**What is needed**
Which lines in the data below contain the word "texttt"? Copy each of them.

---------- Extracted data

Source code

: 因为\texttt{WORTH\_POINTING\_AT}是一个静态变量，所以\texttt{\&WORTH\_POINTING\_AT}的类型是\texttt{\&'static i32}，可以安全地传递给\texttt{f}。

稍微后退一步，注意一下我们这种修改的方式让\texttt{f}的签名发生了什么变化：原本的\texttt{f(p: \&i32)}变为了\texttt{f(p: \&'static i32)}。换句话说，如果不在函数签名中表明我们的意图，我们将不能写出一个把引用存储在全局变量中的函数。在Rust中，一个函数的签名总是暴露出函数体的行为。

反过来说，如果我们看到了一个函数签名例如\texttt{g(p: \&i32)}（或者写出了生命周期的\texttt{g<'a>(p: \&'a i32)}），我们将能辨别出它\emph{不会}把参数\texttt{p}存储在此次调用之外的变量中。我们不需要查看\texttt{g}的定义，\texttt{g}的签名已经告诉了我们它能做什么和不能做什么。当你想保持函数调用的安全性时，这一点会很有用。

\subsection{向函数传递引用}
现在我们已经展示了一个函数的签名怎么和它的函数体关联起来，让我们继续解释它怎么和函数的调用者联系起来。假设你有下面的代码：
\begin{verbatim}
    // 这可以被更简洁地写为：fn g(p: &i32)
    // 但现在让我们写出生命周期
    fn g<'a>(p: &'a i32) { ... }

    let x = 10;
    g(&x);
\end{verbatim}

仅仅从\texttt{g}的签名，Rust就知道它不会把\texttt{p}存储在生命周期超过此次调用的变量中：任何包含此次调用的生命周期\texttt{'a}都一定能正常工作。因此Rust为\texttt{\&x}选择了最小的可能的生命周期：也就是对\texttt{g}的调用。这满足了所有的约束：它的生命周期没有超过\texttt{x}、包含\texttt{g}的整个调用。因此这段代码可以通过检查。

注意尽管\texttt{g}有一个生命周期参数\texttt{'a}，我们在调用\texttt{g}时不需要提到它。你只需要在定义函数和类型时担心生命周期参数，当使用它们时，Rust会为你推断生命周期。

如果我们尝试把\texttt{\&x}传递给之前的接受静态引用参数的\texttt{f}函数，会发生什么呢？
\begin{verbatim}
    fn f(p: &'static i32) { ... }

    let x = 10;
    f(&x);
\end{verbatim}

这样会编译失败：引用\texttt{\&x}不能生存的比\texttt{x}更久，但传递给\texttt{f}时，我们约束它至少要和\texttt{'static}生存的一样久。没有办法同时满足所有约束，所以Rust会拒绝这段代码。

--------------------

**Solved exercise**
: 因为\texttt{WORTH\_POINTING\_AT}是一个静态变量，所以\texttt{\&WORTH\_POINTING\_AT}的类型是\texttt{\&'static i32}，可以安全地传递给\texttt{f}。
稍微后退一步，注意一下我们这种修改的方式让\texttt{f}的签名发生了什么变化：原本的\texttt{f(p: \&i32)}变为了\texttt{f(p: \&'static i32)}。换句话说，如果不在函数签名中表明我们的意图，我们将不能写出一个把引用存储在全局变量中的函数。在Rust中，一个函数的签名总是暴露出函数体的行为。
反过来说，如果我们看到了一个函数签名例如\texttt{g(p: \&i32)}（或者写出了生命周期的\texttt{g<'a>(p: \&'a i32)}），我们将能辨别出它\emph{不会}把参数\texttt{p}存储在此次调用之外的变量中。我们不需要查看\texttt{g}的定义，\texttt{g}的签名已经告诉了我们它能做什么和不能做什么。当你想保持函数调用的安全性时，这一点会很有用。
仅仅从\texttt{g}的签名，Rust就知道它不会把\texttt{p}存储在生命周期超过此次调用的变量中：任何包含此次调用的生命周期\texttt{'a}都一定能正常工作。因此Rust为\texttt{\&x}选择了最小的可能的生命周期：也就是对\texttt{g}的调用。这满足了所有的约束：它的生命周期没有超过\texttt{x}、包含\texttt{g}的整个调用。因此这段代码可以通过检查。
注意尽管\texttt{g}有一个生命周期参数\texttt{'a}，我们在调用\texttt{g}时不需要提到它。你只需要在定义函数和类型时担心生命周期参数，当使用它们时，Rust会为你推断生命周期。
如果我们尝试把\texttt{\&x}传递给之前的接受静态引用参数的\texttt{f}函数，会发生什么呢？
这样会编译失败：引用\texttt{\&x}不能生存的比\texttt{x}更久，但传递给\texttt{f}时，我们约束它至少要和\texttt{'static}生存的一样久。没有办法同时满足所有约束，所以Rust会拒绝这段代码。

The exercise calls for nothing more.